One would hope not, if, as Sisulu said this week, and as Ramaphosa had already told foreign affairs officials, South Africa’s foreign policy is truly to be brought in line with our exemplary humanitarian constitution. On that score, a reconsideration of the ANC’s December decision to withdraw South Africa from the International Criminal Court could be an important, positive ‘recalibration’ of foreign policy.

Reconsidering the decision to withdraw SA from the ICC could help ‘recalibrate’ foreign policy

Africa, though, will be the real testing ground. Sisulu reiterated that the continent remained central to Pretoria’s foreign policy and that government intended to continue its hitherto successful efforts to bring peace and democracy to Africa. That assessment of the record may not however be widely shared.

On 17 May, for instance, Burundi held a highly contentious referendum on the question of whether the constitution should be amended to extend the president’s terms in office from five to seven years.

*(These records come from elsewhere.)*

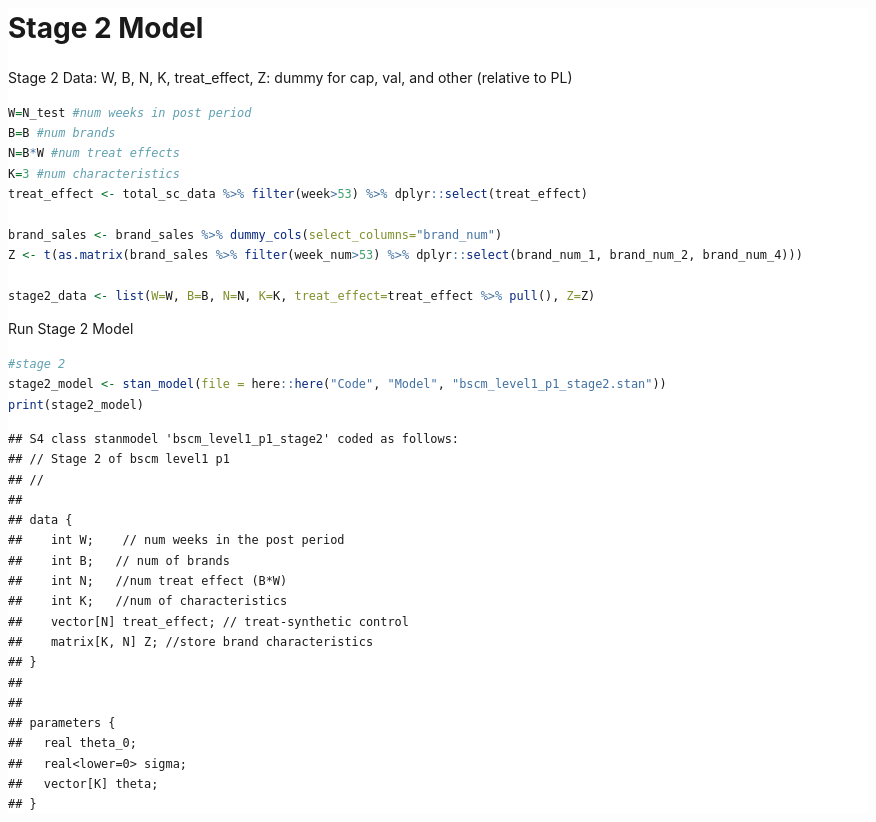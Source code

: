 # Stage 2 Model

Stage 2 Data: W, B, N, K, treat_effect, Z: dummy for cap, val, and other
(relative to PL)

``` r
W=N_test #num weeks in post period 
B=B #num brands
N=B*W #num treat effects 
K=3 #num characteristics
treat_effect <- total_sc_data %>% filter(week>53) %>% dplyr::select(treat_effect)

brand_sales <- brand_sales %>% dummy_cols(select_columns="brand_num")
Z <- t(as.matrix(brand_sales %>% filter(week_num>53) %>% dplyr::select(brand_num_1, brand_num_2, brand_num_4)))

stage2_data <- list(W=W, B=B, N=N, K=K, treat_effect=treat_effect %>% pull(), Z=Z)
```

Run Stage 2 Model

``` r
#stage 2
stage2_model <- stan_model(file = here::here("Code", "Model", "bscm_level1_p1_stage2.stan"))
print(stage2_model)
```

    ## S4 class stanmodel 'bscm_level1_p1_stage2' coded as follows:
    ## // Stage 2 of bscm level1 p1 
    ## //
    ## 
    ## data {
    ##    int W;    // num weeks in the post period     
    ##    int B;   // num of brands 
    ##    int N;   //num treat effect (B*W)
    ##    int K;   //num of characteristics
    ##    vector[N] treat_effect; // treat-synthetic control 
    ##    matrix[K, N] Z; //store brand characteristics
    ## }
    ## 
    ## 
    ## parameters {
    ##   real theta_0;
    ##   real<lower=0> sigma;
    ##   vector[K] theta; 
    ## }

It was quite clearly a ruse to prolong President Pierre Nkurunziza’s grip on power for another 16 years, probably leaving him in charge until 2034. That’s because if the constitution is changed, which it surely will be, Nkurunziza’s presidency will effectively begin again from scratch. He has already been in office for 13 years, having illegitimately grabbed an unconstitutional third term in 2015.

Yet so far Pretoria has conveyed no reproach about this cynical manoeuvre which is aggravating the instability in the country. South Africa has a special responsibility to Burundi. It was first Mandela and then Zuma who mediated the political settlement that ended the civil war and ushered in their first democratic elections in 2005. That project has since gone awry.

Allan Ngari, senior researcher at the Institute for Security Studies in Pretoria, is sceptical about a ‘recalibrated foreign policy that is also cautious on country-specific issues’. From a human rights perspective, he says, ‘South Africa should focus not only on peace and democracy in Africa but also justice for the serious violations of human rights prevalent on the continent. Dialogue, though useful, is not enough.’

The Democratic Republic of the Congo’s Joseph Kabila is another leader who, like Nkurunziza, has escaped Pretoria’s censure for clinging to power, Ngari says.

Whether South Africa, a modest power after all, should be trying to again ‘punch above its weight’ in foreign affairs, is a moot point. When it does get back into the ring, South Africa should consider landing some punches where it can make a real difference, in Africa.